PROBLEM >>
Your answer should be the exact lines of the data below from the one containing "speaker-test -Dplug:surround40 -c4" through the one containing "speaker-test -Dplug:spdif -c2"; please include nothing else.

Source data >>
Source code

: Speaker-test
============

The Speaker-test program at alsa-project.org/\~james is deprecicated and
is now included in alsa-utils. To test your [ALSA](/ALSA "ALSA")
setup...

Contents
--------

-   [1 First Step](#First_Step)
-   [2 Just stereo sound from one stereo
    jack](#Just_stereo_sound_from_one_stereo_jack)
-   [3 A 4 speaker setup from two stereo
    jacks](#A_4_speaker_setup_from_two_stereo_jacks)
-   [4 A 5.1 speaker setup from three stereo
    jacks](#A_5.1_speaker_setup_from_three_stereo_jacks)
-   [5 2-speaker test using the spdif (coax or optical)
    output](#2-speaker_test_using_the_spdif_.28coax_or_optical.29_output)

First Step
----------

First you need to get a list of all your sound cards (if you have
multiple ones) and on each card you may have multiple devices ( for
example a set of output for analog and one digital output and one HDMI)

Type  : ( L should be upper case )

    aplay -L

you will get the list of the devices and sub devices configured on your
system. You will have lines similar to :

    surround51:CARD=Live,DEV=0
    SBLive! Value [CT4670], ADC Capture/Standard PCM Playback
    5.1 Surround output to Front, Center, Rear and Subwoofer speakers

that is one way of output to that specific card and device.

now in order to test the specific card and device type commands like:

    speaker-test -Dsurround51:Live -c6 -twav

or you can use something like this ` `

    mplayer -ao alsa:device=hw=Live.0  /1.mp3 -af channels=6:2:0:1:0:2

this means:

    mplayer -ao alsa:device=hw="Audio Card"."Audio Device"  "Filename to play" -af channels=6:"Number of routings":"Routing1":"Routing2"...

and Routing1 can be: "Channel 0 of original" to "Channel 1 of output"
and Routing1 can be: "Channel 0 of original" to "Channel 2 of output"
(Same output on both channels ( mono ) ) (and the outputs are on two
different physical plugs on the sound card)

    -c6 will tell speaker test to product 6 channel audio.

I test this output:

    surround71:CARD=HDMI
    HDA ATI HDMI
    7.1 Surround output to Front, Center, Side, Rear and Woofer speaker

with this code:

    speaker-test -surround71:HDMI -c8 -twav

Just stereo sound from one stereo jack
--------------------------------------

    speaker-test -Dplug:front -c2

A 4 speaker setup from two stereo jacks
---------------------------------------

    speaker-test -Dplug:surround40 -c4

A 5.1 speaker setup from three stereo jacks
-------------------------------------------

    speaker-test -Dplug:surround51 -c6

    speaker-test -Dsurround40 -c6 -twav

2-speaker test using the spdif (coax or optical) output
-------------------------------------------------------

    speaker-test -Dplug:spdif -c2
* * *
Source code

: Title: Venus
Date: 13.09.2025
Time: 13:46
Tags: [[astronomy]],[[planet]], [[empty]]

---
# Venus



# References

REPLY TO THE TASK >>
    speaker-test -Dplug:surround40 -c4

A 5.1 speaker setup from three stereo jacks
-------------------------------------------

    speaker-test -Dplug:surround51 -c6

    speaker-test -Dsurround40 -c6 -twav

2-speaker test using the spdif (coax or optical) output
-------------------------------------------------------

    speaker-test -Dplug:spdif -c2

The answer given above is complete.